Microsoft bundles its Windows Phone results within its Entertainment and Services division that also includes the popular Xbox gaming console. Microsoft Entertainment and Services posted a mere $848 million in 2013 operating profits off of $10.1 billion in revenue. The Nokia Devices and Services division has already tallied $100 million in operating losses through the first half of this year. Alternatively, Intel's Other Architecture operating segment overlaying mobile chip technology has generated less than 10% of revenue at this company over the past three years.

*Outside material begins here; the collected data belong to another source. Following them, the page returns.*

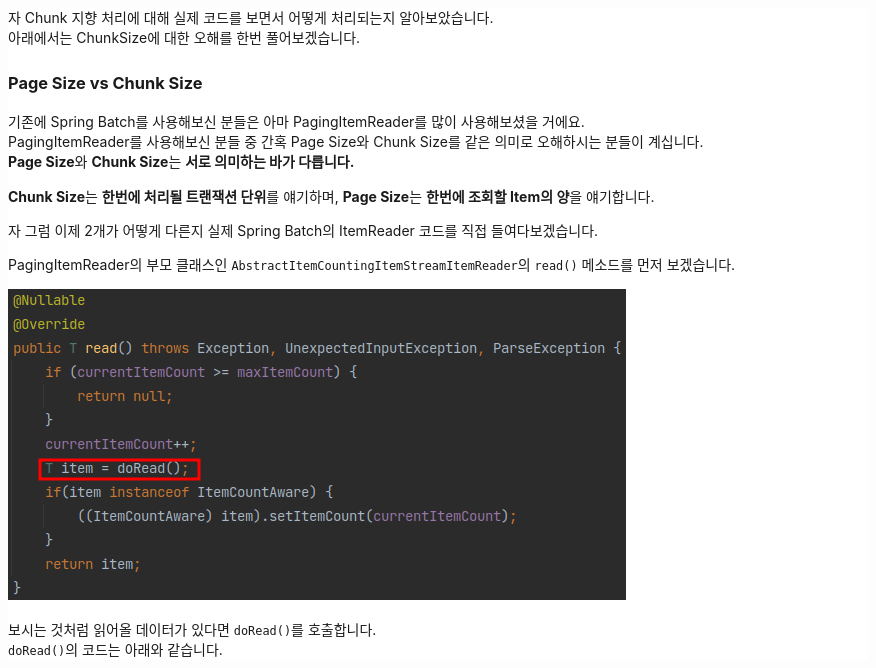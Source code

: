 자 Chunk 지향 처리에 대해 실제 코드를 보면서 어떻게 처리되는지 알아보았습니다.  
아래에서는 ChunkSize에 대한 오해를 한번 풀어보겠습니다.  

### Page Size vs Chunk Size 
기존에 Spring Batch를 사용해보신 분들은 아마 PagingItemReader를 많이 사용해보셨을 거에요.  
PagingItemReader를 사용해보신 분들 중 간혹 Page Size와 Chunk Size를 같은 의미로 오해하시는 분들이 계십니다.  
**Page Size**와 **Chunk Size**는 **서로 의미하는 바가 다릅니다.**

**Chunk Size**는 **한번에 처리될 트랜잭션 단위**를 얘기하며, **Page Size**는 **한번에 조회할 Item의 양**을 얘기합니다.

자 그럼 이제 2개가 어떻게 다른지 실제 Spring Batch의 ItemReader 코드를 직접 들여다보겠습니다.  

PagingItemReader의 부모 클래스인 `AbstractItemCountingItemStreamItemReader`의 `read()` 메소드를 먼저 보겠습니다.

![](images/AbstractItemCountingItemStreamItemReader코드01.png)

보시는 것처럼 읽어올 데이터가 있다면 `doRead()`를 호출합니다.  
`doRead()`의 코드는 아래와 같습니다.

As an adjunct to Moore's Law, the technology economy is highly susceptible to deflation, or outright busts, when products shift through the business cycle. Again, the aggressive entry of fast followers Microsoft and Intel may signal that the wireless industry is rapidly entering the maturation stage, before slogging through the inevitable decline. As such, conservative investors, who wish to leverage strong cash flow and dividends for growth, should consider rotating capital out of a Wireless Industrial Complex that would include Apple, Qualcomm (QCOM), BlackBerry (BBRY), Microsoft, and Intel, and into a consumer staples stock like Altria. Unlike outdated technology products, tobacco prices generally outpace the rate of inflation over time. Tobacco is relatively price inelastic, as consumers are willing to buy at practically any price. Between October 26, 1999 and September 17, 2013, Altria stock climbed from a split-adjusted $2.69 to $35.36 per share, while Intel and Microsoft investors have been relegated to accept negative real returns. In addition to Altria's long-term price appreciation, the stock now pays out a healthy 5.5% dividend yield.